Hidden causes at the morpho-syntactic level have been especially interesting to me. One classic analysis in such terms is presented in Chomsky (1955), and given implicit justification there, and explicit justification in Chomsky (1957). The analysis centers around Chomsky’s phenomenally successful attempt to make sense of the apparent chaos of English verbal morphology, with the very simplest kinds of basic sentences seeming to exhibit the most unpredictably idiosyncratic alternations under negation and interrogation:
(1) John left John didn’t leave
John should leave John shouldn’t leave
John has left John hasn’t left
John is leaving John isn’t leaving
John should leave John shouldn’t leave
John has left John hasn’t left
John is leaving John isn’t leaving
(2) John left Did John leave
John should leave Should John leave
John has left Has John left
John is leaving Is John leaving
John should leave Should John leave
John has left Has John left
John is leaving Is John leaving
Chomsky’s breakthrough was the insight that the tense/agreement morpheme in English is syntactically an autonomous entity even though it is invariably realized as a bound morpheme. It is available to transformational manipulation just as much as, say, a modal auxiliary is.
The beauty of this analysis had a profound effect on me, though, interestingly, not the very first time I saw it. In early 1968, I read through Syntactic Structures and did not really “get it.” Having a degree in mathematics, I had no technical difficulty with the automata discussion or the phrase structure and transformational formalism. Rather, I failed to grasp what it was all in aid of. That was rectified in the fall of that year when I took “baby syntax,” the introductory graduate syntax course at MIT. This was the first linguistics course I ever took, and one of the very best. It was team taught by two inspirational teachers, Morris Halle and John Robert (“Haj”) Ross, who easily held the rapt attention of the class for the three two-hour meetings each week. Halle taught the first half of the course, emphasizing general issues of linguistics, especially what kind of a thing a human language is, what its special properties are (structure, infinity,…), and what a theory of language should be: an account of what speakers know and how that knowledge arises. When Halle then began to present a version of the Syntactic Structures account of the English verbal system (followed up later by Ross’s detailed presentation of virtually the entire syntax of English, as then understood), I finally “got it,” and was overwhelmed by its beauty. My reaction is still the same. In the Introduction to Lasnik (2000a), I call Chomsky’s early treatment of verbal morphology “the best set of analyses in the history of our field.” I continue to use it as a model for my own theorizing, sometimes explicitly, as in my work on verbal morphology (Lasnik 1981, 1995e) and Chapter 2 of this volume), but always at least implicitly. What particularly struck me was how seemingly different sentence types, which obviously had to be brought together somehow, were, indeed, brought together, and by a system that was simpler than any description that kept them apart.
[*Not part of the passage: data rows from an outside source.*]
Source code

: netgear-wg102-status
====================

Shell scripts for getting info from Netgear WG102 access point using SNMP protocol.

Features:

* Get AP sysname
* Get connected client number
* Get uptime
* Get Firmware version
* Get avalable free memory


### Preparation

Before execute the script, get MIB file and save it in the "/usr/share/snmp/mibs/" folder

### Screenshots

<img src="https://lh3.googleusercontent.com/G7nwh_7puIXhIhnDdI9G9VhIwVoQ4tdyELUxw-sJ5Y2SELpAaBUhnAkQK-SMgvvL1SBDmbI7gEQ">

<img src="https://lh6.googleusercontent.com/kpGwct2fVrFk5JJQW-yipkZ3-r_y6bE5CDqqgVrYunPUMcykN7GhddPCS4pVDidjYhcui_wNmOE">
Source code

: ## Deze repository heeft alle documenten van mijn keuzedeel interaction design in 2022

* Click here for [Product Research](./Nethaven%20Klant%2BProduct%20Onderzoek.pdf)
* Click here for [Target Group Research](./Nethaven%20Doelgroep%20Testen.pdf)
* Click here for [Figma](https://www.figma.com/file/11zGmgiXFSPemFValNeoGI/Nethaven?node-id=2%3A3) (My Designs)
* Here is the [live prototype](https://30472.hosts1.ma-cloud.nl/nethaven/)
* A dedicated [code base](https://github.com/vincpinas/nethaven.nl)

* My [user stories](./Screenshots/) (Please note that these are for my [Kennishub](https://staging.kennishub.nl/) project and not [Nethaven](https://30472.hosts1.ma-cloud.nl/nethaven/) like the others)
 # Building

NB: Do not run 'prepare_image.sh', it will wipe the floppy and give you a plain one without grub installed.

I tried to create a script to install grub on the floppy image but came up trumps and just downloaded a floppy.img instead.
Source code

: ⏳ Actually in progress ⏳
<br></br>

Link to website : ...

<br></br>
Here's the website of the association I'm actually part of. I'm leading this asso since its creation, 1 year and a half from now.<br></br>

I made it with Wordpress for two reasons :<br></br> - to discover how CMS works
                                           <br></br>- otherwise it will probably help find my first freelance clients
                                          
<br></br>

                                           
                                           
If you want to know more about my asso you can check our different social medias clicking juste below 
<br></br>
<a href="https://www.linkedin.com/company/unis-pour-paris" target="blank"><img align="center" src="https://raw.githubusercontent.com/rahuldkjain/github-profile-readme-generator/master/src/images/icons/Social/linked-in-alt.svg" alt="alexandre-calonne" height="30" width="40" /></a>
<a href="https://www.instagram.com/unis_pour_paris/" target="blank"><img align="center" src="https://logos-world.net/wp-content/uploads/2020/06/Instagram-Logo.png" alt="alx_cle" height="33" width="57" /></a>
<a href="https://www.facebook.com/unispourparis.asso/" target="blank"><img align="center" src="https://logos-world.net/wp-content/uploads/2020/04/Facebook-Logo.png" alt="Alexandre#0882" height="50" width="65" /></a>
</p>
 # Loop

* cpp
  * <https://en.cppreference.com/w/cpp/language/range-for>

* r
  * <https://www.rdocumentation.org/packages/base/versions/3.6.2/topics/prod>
Chomsky’s analysis crucially embodies a hidden cause, an element that has no overt realization of its own, but has striking indirect effects. Chomsky posits an S morpheme for the present tense of verbs with (third person) singular subjects, and a zero morpheme Ø for other present tense forms. Given that the latter forms are virtually always phonologically indistinguishable from the bare citation form, Chomsky observes that “An alternative we did not consider was to eliminate the zero morpheme and to state simply that no affix occurs if the subject is not third person singular.” Chomsky (1957: 64). The reason for rejecting that alternative out of hand was that it would have substantially complicated the system with no concomitant benefit. In Lasnik (1981), I present a completely parallel argument for the existence of a zero imperative morpheme in English, and in Chapter 2, a similar one for a zero habitual morpheme in African-American English.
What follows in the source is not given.